(What you need to do): Only the lines holding the word "have" are wanted; copy each of them from the listing.

*** Opening of Supplied material ***

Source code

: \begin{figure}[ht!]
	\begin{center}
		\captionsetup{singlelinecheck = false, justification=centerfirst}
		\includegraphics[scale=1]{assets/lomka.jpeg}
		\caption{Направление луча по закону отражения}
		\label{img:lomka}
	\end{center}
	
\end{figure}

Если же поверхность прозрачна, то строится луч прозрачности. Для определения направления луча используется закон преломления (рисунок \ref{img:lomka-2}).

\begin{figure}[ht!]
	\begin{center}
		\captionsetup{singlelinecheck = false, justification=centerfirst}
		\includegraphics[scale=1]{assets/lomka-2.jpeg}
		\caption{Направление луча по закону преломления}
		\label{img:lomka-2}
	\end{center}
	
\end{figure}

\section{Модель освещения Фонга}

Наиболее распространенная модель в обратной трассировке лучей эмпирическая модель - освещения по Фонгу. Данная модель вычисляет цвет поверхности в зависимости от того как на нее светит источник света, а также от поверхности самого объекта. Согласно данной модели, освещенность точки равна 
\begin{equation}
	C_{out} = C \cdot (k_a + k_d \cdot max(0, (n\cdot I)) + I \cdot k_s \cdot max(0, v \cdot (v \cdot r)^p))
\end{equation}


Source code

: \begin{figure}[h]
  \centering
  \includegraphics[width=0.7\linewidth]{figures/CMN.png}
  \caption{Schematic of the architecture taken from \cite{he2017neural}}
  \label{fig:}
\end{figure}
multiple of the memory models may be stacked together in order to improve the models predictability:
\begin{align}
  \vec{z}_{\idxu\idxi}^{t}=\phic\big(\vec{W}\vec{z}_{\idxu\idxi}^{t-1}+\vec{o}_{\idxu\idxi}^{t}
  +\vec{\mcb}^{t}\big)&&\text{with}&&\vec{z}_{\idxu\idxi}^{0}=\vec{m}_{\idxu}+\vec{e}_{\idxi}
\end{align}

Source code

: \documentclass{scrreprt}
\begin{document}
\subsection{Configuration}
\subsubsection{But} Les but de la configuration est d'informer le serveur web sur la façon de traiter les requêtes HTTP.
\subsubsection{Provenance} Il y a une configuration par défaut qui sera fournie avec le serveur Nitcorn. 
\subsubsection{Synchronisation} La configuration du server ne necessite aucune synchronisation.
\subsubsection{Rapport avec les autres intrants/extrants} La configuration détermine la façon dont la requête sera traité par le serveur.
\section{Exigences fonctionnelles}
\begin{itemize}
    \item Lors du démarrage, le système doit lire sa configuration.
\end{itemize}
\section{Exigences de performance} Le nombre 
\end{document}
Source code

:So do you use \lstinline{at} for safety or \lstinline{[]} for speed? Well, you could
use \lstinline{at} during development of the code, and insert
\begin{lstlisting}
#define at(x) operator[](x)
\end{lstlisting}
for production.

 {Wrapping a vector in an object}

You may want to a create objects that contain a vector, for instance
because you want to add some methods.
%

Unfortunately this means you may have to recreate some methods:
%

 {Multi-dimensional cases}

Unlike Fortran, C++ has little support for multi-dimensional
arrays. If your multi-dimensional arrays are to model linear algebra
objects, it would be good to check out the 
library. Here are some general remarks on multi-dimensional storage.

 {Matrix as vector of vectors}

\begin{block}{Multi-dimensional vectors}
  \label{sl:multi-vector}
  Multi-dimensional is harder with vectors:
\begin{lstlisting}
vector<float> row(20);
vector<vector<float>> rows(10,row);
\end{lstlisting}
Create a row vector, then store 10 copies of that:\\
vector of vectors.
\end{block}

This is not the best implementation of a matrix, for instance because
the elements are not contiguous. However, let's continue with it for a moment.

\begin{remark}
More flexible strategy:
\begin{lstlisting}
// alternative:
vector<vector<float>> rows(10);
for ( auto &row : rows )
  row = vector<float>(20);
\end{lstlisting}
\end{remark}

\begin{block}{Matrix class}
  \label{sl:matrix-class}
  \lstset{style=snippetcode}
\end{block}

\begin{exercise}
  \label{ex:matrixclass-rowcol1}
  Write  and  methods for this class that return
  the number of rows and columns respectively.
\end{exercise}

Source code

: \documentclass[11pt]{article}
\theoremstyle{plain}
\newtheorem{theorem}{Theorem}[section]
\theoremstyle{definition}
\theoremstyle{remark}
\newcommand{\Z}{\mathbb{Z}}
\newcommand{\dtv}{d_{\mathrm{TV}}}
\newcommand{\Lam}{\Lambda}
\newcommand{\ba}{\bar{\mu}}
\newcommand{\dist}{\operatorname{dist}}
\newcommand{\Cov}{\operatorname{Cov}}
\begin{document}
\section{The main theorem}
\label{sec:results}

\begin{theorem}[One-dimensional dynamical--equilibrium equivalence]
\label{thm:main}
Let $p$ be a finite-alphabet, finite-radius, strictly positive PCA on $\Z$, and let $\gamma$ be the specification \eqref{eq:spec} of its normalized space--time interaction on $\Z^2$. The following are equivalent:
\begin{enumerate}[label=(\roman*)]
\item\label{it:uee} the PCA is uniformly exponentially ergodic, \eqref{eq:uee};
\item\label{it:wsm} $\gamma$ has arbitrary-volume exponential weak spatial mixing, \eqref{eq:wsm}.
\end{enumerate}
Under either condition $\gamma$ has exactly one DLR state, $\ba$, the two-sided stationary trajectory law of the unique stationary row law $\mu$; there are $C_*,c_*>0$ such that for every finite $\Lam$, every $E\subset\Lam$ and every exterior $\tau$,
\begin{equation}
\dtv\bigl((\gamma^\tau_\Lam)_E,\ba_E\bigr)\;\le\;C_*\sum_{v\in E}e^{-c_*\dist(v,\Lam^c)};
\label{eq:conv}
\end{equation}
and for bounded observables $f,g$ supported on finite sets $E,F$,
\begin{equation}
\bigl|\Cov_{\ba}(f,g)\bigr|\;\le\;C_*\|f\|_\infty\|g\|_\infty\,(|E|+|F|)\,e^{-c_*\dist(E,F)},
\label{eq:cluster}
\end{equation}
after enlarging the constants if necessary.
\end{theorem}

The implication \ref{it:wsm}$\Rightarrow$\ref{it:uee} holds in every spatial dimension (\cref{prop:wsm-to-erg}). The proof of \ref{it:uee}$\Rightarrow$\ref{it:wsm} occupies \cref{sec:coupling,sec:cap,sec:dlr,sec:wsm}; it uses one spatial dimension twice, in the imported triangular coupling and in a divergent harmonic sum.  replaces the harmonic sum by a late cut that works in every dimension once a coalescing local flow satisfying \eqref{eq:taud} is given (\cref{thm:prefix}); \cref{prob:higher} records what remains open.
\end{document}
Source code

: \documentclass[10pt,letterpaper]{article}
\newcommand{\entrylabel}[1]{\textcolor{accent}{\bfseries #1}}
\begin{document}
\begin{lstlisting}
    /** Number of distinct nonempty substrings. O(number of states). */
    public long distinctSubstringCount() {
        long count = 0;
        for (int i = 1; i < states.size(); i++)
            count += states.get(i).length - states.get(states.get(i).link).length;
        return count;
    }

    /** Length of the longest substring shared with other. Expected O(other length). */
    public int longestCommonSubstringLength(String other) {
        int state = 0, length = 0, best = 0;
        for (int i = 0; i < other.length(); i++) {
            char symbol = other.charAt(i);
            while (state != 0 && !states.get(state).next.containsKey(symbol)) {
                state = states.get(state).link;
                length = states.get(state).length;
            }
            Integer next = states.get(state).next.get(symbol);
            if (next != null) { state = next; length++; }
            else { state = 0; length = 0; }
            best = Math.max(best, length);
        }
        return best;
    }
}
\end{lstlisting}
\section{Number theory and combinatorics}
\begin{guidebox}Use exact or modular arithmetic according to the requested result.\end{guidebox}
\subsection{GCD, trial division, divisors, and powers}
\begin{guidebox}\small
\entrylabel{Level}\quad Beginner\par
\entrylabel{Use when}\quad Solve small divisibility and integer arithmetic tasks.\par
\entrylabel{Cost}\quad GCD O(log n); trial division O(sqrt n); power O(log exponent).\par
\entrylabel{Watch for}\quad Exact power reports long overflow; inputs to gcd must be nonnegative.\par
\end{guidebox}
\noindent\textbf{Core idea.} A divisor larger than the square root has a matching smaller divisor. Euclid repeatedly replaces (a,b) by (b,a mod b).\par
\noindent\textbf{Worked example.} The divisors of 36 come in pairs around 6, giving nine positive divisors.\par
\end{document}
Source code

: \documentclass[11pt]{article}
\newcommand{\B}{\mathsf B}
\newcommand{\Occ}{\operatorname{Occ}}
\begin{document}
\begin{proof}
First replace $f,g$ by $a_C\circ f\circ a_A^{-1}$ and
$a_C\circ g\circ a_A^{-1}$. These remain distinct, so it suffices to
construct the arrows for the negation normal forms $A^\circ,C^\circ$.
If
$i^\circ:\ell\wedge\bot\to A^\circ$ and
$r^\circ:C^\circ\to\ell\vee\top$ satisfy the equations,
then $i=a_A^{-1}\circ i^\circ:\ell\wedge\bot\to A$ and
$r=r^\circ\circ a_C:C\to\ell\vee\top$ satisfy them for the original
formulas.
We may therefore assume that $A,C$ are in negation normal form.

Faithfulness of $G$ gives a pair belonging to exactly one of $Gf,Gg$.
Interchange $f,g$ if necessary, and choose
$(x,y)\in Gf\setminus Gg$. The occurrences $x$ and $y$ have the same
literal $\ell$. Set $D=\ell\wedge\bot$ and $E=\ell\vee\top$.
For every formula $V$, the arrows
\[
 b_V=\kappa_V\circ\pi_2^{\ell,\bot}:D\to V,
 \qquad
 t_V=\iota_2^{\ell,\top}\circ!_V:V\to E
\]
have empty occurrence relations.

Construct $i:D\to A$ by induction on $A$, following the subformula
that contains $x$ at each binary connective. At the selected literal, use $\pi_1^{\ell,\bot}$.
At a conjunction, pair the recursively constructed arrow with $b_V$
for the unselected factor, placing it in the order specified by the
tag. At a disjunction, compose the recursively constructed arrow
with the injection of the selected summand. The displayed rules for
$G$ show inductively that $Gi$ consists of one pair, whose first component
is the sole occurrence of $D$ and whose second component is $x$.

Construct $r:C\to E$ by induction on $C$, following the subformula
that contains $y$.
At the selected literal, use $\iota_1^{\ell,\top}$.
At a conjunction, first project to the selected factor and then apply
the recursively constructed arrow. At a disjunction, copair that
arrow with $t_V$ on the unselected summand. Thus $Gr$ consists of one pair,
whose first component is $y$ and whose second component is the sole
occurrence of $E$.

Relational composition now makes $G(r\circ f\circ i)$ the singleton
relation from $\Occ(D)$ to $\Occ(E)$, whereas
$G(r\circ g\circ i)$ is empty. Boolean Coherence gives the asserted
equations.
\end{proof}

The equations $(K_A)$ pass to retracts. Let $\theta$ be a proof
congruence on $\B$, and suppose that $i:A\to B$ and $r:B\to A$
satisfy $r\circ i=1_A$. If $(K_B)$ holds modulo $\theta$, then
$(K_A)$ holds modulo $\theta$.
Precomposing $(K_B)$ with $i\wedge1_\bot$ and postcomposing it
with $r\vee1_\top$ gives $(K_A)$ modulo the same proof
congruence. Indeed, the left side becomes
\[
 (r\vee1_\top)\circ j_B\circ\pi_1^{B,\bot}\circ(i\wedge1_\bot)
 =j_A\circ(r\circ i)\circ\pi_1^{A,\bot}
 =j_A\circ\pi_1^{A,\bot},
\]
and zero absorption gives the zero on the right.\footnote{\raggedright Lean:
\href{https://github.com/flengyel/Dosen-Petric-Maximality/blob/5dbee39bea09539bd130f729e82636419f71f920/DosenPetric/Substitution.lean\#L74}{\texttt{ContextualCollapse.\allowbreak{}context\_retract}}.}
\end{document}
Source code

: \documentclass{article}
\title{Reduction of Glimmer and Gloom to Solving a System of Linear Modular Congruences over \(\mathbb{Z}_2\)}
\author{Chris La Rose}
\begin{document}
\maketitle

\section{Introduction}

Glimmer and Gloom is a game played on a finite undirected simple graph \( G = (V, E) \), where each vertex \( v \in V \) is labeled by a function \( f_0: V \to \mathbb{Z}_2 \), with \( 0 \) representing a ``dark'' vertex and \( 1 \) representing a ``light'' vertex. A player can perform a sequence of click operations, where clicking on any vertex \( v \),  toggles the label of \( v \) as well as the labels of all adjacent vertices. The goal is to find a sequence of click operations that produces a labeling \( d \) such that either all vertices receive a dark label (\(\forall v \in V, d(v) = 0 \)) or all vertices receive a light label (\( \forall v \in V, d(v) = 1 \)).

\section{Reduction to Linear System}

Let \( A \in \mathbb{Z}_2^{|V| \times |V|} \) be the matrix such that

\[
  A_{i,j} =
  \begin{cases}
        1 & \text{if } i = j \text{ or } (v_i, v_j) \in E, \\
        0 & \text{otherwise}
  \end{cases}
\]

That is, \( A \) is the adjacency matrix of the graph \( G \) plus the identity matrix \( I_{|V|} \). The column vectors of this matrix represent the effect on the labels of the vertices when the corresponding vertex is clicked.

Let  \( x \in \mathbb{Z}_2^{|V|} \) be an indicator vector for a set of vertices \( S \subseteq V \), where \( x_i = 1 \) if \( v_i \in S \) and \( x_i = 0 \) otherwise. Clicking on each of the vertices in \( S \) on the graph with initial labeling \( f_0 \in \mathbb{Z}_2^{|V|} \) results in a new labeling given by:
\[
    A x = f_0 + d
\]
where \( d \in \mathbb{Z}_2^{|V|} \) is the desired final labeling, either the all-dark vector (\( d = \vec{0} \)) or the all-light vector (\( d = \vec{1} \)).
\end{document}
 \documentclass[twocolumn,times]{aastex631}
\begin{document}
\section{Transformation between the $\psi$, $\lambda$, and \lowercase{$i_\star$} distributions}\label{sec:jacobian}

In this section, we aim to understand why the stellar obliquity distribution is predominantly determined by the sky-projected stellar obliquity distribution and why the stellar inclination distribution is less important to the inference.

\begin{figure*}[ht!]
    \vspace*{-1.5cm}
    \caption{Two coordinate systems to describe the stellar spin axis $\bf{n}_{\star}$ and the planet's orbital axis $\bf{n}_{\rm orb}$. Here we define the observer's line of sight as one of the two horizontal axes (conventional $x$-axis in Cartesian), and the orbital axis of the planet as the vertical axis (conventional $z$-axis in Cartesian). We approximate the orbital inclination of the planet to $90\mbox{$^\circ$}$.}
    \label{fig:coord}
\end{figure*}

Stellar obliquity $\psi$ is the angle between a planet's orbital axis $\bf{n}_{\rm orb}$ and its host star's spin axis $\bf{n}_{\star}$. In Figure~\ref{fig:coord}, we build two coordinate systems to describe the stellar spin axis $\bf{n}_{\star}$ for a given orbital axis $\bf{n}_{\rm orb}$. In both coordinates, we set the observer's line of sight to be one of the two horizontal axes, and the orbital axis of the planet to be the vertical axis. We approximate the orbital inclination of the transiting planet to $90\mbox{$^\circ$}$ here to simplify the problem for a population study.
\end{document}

*** Close of Supplied material ***

(Written answer):
Unfortunately this means you may have to recreate some methods:
$(x,y)\in Gf\setminus Gg$. The occurrences $x$ and $y$ have the same
have empty occurrence relations.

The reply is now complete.